話は少し逸れるが、6月3~5日の巨人対日本ハムの3連戦を見て心に焼きついたのが巨人の二塁手、クルーズのグラブさばきだった。ゴロはなるべく正面で捕って、きれいな形で正確にスローイングするというのが日本式なら、クルーズの価値観の最上位にあるのは「より速く打球に追いつき、より速くスローイング(トス)する」こと。

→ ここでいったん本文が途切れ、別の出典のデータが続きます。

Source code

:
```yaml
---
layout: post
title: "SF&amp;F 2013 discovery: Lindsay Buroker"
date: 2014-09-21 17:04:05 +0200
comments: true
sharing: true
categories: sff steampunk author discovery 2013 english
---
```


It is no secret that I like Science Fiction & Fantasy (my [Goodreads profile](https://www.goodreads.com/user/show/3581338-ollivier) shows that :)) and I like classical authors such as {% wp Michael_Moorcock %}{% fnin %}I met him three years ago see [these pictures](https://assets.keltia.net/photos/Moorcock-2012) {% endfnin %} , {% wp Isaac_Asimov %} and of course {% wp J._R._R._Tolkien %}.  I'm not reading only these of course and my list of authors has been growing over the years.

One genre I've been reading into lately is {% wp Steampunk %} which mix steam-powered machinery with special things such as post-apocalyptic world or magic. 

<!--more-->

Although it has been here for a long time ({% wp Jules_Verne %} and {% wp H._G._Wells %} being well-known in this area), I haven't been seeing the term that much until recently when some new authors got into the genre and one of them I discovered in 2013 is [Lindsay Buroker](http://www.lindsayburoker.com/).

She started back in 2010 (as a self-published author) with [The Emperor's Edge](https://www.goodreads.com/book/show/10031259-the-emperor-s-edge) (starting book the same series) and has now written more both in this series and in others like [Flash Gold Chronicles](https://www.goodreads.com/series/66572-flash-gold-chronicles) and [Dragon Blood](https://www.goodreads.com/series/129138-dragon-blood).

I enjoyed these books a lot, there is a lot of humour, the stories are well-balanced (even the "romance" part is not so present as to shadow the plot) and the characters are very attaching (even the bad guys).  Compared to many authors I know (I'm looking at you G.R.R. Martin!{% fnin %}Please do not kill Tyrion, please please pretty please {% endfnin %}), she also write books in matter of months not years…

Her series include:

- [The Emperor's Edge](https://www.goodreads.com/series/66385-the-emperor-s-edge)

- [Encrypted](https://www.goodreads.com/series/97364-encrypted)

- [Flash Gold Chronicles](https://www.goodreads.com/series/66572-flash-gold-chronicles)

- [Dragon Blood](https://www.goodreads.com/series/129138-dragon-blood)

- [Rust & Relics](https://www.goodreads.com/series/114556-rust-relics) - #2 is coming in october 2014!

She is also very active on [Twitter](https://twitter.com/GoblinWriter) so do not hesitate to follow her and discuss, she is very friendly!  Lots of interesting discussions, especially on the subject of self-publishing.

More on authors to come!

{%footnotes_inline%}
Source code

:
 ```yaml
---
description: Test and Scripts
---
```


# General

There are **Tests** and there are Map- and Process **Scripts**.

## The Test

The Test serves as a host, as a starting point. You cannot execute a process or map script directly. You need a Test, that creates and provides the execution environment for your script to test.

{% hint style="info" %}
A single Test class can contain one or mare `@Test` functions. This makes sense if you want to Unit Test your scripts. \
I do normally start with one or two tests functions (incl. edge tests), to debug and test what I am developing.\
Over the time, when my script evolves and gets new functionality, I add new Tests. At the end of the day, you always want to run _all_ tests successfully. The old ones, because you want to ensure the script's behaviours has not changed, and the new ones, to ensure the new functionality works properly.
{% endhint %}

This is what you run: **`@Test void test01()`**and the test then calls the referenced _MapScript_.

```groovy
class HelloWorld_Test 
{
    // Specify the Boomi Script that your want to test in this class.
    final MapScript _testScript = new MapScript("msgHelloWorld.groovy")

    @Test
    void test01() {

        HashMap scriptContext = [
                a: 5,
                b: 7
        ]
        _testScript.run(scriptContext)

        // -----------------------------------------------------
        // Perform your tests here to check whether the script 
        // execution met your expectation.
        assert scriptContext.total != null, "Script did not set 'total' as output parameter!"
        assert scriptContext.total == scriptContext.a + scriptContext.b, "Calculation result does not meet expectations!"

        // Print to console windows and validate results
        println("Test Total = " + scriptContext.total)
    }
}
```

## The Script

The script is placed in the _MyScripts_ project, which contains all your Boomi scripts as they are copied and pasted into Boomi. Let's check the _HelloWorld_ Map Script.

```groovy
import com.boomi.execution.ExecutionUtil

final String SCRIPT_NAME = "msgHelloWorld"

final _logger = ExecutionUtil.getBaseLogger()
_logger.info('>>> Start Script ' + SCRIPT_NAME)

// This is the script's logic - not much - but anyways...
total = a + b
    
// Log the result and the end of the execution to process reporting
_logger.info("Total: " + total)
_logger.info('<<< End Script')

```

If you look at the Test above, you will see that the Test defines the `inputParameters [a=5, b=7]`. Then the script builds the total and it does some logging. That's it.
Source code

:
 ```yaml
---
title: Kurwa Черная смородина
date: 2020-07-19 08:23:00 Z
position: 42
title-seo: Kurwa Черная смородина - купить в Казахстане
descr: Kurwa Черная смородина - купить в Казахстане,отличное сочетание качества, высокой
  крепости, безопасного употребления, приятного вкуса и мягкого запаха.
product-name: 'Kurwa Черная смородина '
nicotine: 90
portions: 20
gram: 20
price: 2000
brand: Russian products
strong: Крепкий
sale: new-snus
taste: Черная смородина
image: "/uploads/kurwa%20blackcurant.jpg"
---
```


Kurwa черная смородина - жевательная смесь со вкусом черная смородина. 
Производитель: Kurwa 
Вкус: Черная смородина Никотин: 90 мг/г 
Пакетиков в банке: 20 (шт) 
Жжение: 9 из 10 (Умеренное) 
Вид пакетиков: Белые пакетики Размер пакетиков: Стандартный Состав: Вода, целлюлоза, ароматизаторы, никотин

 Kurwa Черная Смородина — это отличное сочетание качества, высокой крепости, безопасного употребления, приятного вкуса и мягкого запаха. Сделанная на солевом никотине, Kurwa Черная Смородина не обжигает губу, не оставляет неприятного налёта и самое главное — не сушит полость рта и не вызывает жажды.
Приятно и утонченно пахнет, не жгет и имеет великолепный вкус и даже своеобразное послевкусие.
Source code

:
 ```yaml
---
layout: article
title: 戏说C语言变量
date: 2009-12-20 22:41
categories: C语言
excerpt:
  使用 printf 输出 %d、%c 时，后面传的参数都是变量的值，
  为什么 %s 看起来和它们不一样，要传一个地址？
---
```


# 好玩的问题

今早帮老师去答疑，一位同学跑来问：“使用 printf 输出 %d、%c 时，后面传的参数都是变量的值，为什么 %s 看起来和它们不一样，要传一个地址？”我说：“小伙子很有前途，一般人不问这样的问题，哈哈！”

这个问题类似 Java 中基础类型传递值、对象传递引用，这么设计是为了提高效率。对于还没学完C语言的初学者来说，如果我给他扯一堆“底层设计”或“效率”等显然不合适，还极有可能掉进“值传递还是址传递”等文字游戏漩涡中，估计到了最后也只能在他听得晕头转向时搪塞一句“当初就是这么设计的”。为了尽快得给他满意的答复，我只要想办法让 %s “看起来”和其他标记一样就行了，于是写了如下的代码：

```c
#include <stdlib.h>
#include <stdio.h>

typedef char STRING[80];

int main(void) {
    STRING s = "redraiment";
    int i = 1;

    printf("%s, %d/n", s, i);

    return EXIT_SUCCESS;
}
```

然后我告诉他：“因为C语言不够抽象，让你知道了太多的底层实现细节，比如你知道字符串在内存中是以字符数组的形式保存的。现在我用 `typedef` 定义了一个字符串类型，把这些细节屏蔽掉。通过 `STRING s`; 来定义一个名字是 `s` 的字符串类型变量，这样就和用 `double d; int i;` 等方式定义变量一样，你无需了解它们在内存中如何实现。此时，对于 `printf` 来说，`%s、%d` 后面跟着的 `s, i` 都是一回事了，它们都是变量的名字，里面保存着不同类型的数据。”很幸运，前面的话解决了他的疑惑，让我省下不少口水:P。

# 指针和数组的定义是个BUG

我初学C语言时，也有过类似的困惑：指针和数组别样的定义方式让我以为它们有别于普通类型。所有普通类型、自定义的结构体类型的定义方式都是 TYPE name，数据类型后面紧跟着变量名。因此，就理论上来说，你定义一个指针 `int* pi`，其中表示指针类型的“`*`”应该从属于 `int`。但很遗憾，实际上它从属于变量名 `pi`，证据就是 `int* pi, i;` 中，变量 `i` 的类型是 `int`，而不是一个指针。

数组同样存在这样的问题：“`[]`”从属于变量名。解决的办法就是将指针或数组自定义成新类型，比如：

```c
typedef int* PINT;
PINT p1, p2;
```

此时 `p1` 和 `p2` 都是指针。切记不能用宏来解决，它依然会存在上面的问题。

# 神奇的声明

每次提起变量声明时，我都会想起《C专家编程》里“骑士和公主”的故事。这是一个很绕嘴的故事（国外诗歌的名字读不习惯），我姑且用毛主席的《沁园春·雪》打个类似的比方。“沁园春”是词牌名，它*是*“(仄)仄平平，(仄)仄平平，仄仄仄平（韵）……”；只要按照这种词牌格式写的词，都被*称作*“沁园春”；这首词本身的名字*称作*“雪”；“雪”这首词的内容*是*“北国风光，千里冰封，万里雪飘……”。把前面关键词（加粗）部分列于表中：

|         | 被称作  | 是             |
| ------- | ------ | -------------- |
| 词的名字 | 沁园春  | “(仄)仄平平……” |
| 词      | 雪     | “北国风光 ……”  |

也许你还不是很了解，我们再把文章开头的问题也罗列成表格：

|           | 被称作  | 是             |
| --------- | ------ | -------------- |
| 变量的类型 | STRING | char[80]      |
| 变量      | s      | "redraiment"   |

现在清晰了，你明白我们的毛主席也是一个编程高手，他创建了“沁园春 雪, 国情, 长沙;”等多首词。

6月4日の試合では4回1死一、二塁の場面で、中島卓也の二塁ベース寄りのゴロをさばくと坂本勇人にバックトスし、併殺を完成させている。このクルーズの守備が大げさでなく吉川に重なって見えた。
「打球が吸い寄せられるように吉川くんのところに」
話を大学選手権に戻そう。中京学院大が準々決勝で対戦した亜細亜大は、吉川が一度は入学を決め、春季キャンプにも参加したことのある因縁の相手。厳しい練習についていけず入学を断念した経緯があるので反骨魂が疼いたことは想像に難くないが、それがプレーに表れていた。

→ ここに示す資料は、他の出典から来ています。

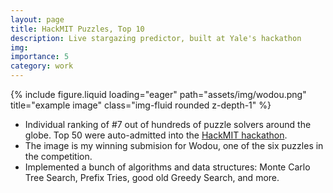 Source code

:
 ```yaml
---
layout: page
title: HackMIT Puzzles, Top 10
description: Live stargazing predictor, built at Yale's hackathon
img:
importance: 5
category: work
---
```


<div class="row">
    <div class="col-sm mt-3 mt-md-0">
        {% include figure.liquid loading="eager" path="assets/img/wodou.png" title="example image" class="img-fluid rounded z-depth-1" %}
    </div>
</div>

- Individual ranking of #7 out of hundreds of puzzle solvers around the globe. Top 50 were auto-admitted into the [HackMIT hackathon](https://hackmit.org/).
- The image is my winning submision for Wodou, one of the six puzzles in the competition.
- Implemented a bunch of algorithms and data structures: Monte Carlo Tree Search, Prefix Tries, good old Greedy Search, and more.
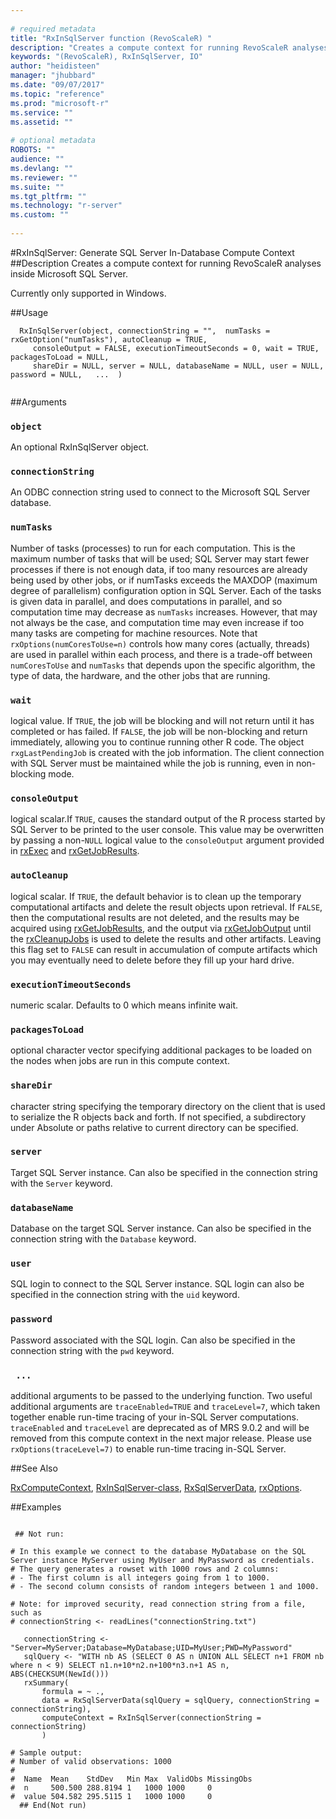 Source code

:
 ```yaml
--- 
 
# required metadata 
title: "RxInSqlServer function (RevoScaleR) " 
description: "Creates a compute context for running RevoScaleR analyses inside Microsoft SQL Server.  Currently only supported in Windows." 
keywords: "(RevoScaleR), RxInSqlServer, IO" 
author: "heidisteen" 
manager: "jhubbard" 
ms.date: "09/07/2017" 
ms.topic: "reference" 
ms.prod: "microsoft-r" 
ms.service: "" 
ms.assetid: "" 
 
# optional metadata 
ROBOTS: "" 
audience: "" 
ms.devlang: "" 
ms.reviewer: "" 
ms.suite: "" 
ms.tgt_pltfrm: "" 
ms.technology: "r-server" 
ms.custom: "" 
 
--- 
```

 
 
 #RxInSqlServer: Generate SQL Server In-Database Compute Context 
 ##Description
 Creates a compute context for running RevoScaleR analyses inside Microsoft SQL Server.

Currently only supported in Windows. 
 
 ##Usage

```   
  RxInSqlServer(object, connectionString = "",  numTasks = rxGetOption("numTasks"), autoCleanup = TRUE, 
     consoleOutput = FALSE, executionTimeoutSeconds = 0, wait = TRUE, packagesToLoad = NULL, 
     shareDir = NULL, server = NULL, databaseName = NULL, user = NULL, password = NULL,   ...  )
 
```
 
 
 ##Arguments

   
    
 ### `object`
  An optional RxInSqlServer object.  
  
    
 ### `connectionString`
  An ODBC connection string used to connect to the Microsoft SQL Server database.  
  
  
    
 ### `numTasks`
  Number of tasks (processes) to run for each computation. This is the maximum number of tasks that will be used; SQL Server  may start fewer processes if there is not enough data, if too many resources are already being used by other jobs, or if  numTasks exceeds the MAXDOP (maximum degree of parallelism) configuration option in SQL Server. Each of the tasks is given data in parallel, and does computations in parallel, and so computation time may decrease as `numTasks` increases. However, that may not always be the case, and computation time may even increase if too many tasks are competing for machine resources. Note that `rxOptions(numCoresToUse=n)` controls how many cores (actually, threads) are used in parallel within each process,  and there is a trade-off between `numCoresToUse` and `numTasks` that depends upon the specific algorithm,  the type of data, the hardware, and the other jobs that are running.  
  
  
    
 ### `wait`
  logical value. If `TRUE`, the job will be blocking and will not return until   it has completed or has failed. If `FALSE`, the job will be non-blocking and return immediately,  allowing you to continue running other R code. The object `rxgLastPendingJob` is created with the job information. The client connection with SQL Server must be maintained while the job is running, even in non-blocking mode.  
  
    
 ### `consoleOutput`
  logical scalar.If `TRUE`, causes the standard output  of the R process started by SQL Server to be printed to the user console. This value may be  overwritten by passing a non-`NULL` logical value to the `consoleOutput` argument  provided in [rxExec](rxExec.md) and [rxGetJobResults](rxGetJobResults.md).  
  
    
 ### `autoCleanup`
  logical scalar. If `TRUE`, the default behavior is to clean up the  temporary computational artifacts and delete the result objects upon retrieval.  If `FALSE`,  then the computational results are not deleted, and the results may be acquired using  [rxGetJobResults](rxGetJobResults.md), and the output via [rxGetJobOutput](rxGetJobOutput.md) until the  [rxCleanupJobs](rxCleanup.md) is used to delete the results and other artifacts. Leaving this flag set to `FALSE` can result in accumulation of compute artifacts which you may eventually need to delete before they fill up your hard drive.  
  
  
    
 ### `executionTimeoutSeconds`
  numeric scalar. Defaults to 0 which means infinite wait.  
  
  
    
 ### `packagesToLoad`
 optional character vector specifying additional packages to be  loaded on the nodes when jobs are run in this compute context.  
  
  
    
 ### `shareDir`
 character string specifying the temporary directory on the client that is  used to serialize the R objects back and forth. If not specified, a subdirectory under  Absolute or paths relative to current directory can be specified.  
  
  
    
 ### `server`
 Target SQL Server instance. 	 Can also be specified in the connection string with the `Server` keyword. 
  
  
    
 ### `databaseName`
 Database on the target SQL Server instance. 	 Can also be specified in the connection string with the `Database` keyword. 
  
  
    
 ### `user`
 SQL login to connect to the SQL Server instance.   SQL login can also be specified in the connection string with the `uid` keyword. 
  
  
    
 ### `password`
 Password associated with the SQL login. Can also be specified in the connection  string with the `pwd` keyword. 
  
  
    
 ### ` ...`
 additional arguments to be passed to the underlying function. Two useful additional arguments are `traceEnabled=TRUE` and `traceLevel=7`, which taken together enable run-time tracing of your in-SQL Server computations. `traceEnabled` and `traceLevel` are deprecated as of MRS 9.0.2 and will be removed from this compute context in the next major release. Please use `rxOptions(traceLevel=7)` to enable run-time tracing in-SQL Server. 
  
   
 
 

 
 
 
 ##See Also
 
[RxComputeContext](RxComputeContext.md),
[RxInSqlServer-class](RxInSqlServer-class.md),
[RxSqlServerData](RxSqlServerData.md),
[rxOptions](rxOptions.md).
   
 
 ##Examples

 ```
   
  ## Not run:
 
# In this example we connect to the database MyDatabase on the SQL Server instance MyServer using MyUser and MyPassword as credentials.
# The query generates a rowset with 1000 rows and 2 columns:
# - The first column is all integers going from 1 to 1000.
# - The second column consists of random integers between 1 and 1000.

# Note: for improved security, read connection string from a file, such as
# connectionString <- readLines("connectionString.txt")

    connectionString <- "Server=MyServer;Database=MyDatabase;UID=MyUser;PWD=MyPassword"
    sqlQuery <- "WITH nb AS (SELECT 0 AS n UNION ALL SELECT n+1 FROM nb where n < 9) SELECT n1.n+10*n2.n+100*n3.n+1 AS n, ABS(CHECKSUM(NewId())) 
    rxSummary(
        formula = ~ .,
        data = RxSqlServerData(sqlQuery = sqlQuery, connectionString = connectionString),
        computeContext = RxInSqlServer(connectionString = connectionString)
        )
        
# Sample output:
# Number of valid observations: 1000 
# 
#  Name  Mean    StdDev   Min Max  ValidObs MissingObs
#  n     500.500 288.8194 1   1000 1000     0         
#  value 504.582 295.5115 1   1000 1000     0      
   ## End(Not run) 
  
 
```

3回に内野安打で出塁すると、4番石坂友貴(3年)のレフト前ヒットで三塁に進塁。簡単に書いているが、ごく普通の打球で左翼手に落ち度があったわけではない。にもかかわらず、左翼手が三塁に送球できないくらい完璧な走塁で進塁しているのだ。
守備は7回2死一、二塁の場面で見せ場があった。8番打者(代打)の三遊間への深いゴロを、ぎりぎり追いついて二塁へスローイング。これがワンバウンドになってエラーがつくのだが、やはり吉川の球際の強さとか一瞬の判断力のすばらしさとか、よさのほうに目が行ってしまう。
1回戦で対戦した日本文理大の中村壽博監督は試合後、「(打球が)吸い寄せられるように吉川くんのところに飛ぶ」とコメントしたが、私の目も吉川の失策がことごとく美点に更新されていくようで空恐ろしい。